▶ [GIVEN INFORMATION]:
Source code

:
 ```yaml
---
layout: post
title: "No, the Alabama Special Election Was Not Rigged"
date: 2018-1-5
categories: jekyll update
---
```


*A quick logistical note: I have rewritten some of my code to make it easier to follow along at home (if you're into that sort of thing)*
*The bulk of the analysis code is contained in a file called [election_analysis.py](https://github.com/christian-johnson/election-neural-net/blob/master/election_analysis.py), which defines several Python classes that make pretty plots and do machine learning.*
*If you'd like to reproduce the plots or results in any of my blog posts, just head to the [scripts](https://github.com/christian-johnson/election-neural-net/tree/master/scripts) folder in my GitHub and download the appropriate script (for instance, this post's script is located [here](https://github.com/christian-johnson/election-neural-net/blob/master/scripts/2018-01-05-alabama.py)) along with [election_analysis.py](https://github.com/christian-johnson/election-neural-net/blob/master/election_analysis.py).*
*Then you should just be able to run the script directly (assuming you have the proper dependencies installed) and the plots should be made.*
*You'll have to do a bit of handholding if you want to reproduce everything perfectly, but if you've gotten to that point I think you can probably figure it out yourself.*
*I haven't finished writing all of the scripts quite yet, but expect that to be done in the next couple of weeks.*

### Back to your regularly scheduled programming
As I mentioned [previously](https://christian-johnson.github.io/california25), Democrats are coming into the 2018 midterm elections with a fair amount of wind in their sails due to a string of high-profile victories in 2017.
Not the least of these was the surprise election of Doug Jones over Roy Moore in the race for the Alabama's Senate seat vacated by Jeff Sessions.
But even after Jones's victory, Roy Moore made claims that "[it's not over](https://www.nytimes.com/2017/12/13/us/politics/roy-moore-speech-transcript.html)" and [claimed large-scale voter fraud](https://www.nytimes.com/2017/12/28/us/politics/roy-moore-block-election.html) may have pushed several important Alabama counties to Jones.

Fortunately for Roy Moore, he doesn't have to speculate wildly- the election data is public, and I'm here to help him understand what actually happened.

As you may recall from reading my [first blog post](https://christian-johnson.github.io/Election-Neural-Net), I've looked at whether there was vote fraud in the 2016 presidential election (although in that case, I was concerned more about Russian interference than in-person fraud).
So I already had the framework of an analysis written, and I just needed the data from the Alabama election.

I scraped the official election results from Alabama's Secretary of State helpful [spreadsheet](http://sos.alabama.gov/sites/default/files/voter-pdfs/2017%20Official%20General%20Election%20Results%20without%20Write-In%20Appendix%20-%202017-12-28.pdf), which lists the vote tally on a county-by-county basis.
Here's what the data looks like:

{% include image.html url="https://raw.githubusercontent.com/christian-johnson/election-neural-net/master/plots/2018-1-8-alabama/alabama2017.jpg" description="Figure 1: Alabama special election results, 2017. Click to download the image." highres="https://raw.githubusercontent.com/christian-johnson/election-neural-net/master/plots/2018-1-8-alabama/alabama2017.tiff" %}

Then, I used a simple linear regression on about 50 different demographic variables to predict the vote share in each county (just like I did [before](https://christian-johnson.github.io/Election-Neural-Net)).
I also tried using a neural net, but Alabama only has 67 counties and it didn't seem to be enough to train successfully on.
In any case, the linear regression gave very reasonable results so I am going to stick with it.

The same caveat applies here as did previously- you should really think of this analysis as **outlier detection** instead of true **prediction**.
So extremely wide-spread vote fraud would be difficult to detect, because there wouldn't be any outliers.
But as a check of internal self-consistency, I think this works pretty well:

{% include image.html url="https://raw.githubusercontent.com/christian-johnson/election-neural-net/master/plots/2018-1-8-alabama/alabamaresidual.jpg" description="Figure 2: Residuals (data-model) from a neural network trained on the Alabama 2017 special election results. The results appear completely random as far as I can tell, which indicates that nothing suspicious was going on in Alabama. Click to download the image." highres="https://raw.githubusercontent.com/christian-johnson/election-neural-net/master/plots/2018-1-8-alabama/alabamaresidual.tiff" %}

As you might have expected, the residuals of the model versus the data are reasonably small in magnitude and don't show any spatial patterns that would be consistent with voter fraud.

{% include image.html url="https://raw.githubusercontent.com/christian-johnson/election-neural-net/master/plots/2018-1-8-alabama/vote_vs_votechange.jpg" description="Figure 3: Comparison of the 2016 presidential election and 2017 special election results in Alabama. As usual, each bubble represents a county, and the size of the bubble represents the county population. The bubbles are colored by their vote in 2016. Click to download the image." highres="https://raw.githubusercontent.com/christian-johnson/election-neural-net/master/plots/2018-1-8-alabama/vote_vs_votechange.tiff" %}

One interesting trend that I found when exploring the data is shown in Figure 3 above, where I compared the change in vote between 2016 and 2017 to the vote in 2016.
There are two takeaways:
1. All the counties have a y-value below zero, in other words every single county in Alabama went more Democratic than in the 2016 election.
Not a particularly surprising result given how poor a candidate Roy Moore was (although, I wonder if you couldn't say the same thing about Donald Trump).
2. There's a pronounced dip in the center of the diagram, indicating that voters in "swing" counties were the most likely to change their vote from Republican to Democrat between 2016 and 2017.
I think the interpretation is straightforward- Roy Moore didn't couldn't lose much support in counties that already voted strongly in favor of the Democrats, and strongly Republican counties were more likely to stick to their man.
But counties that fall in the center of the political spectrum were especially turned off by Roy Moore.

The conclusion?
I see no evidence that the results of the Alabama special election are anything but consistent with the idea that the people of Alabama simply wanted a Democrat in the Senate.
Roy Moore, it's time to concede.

▶ [ASSIGNMENT]:
Proceeding from the line containing "Fortunately for Roy" through the line containing "As you may recall", transcribe the lines above exactly, both end lines included.

▶ [EXERCISE ANSWER]:
Fortunately for Roy Moore, he doesn't have to speculate wildly- the election data is public, and I'm here to help him understand what actually happened.

As you may recall from reading my [first blog post](https://christian-johnson.github.io/Election-Neural-Net), I've looked at whether there was vote fraud in the 2016 presidential election (although in that case, I was concerned more about Russian interference than in-person fraud).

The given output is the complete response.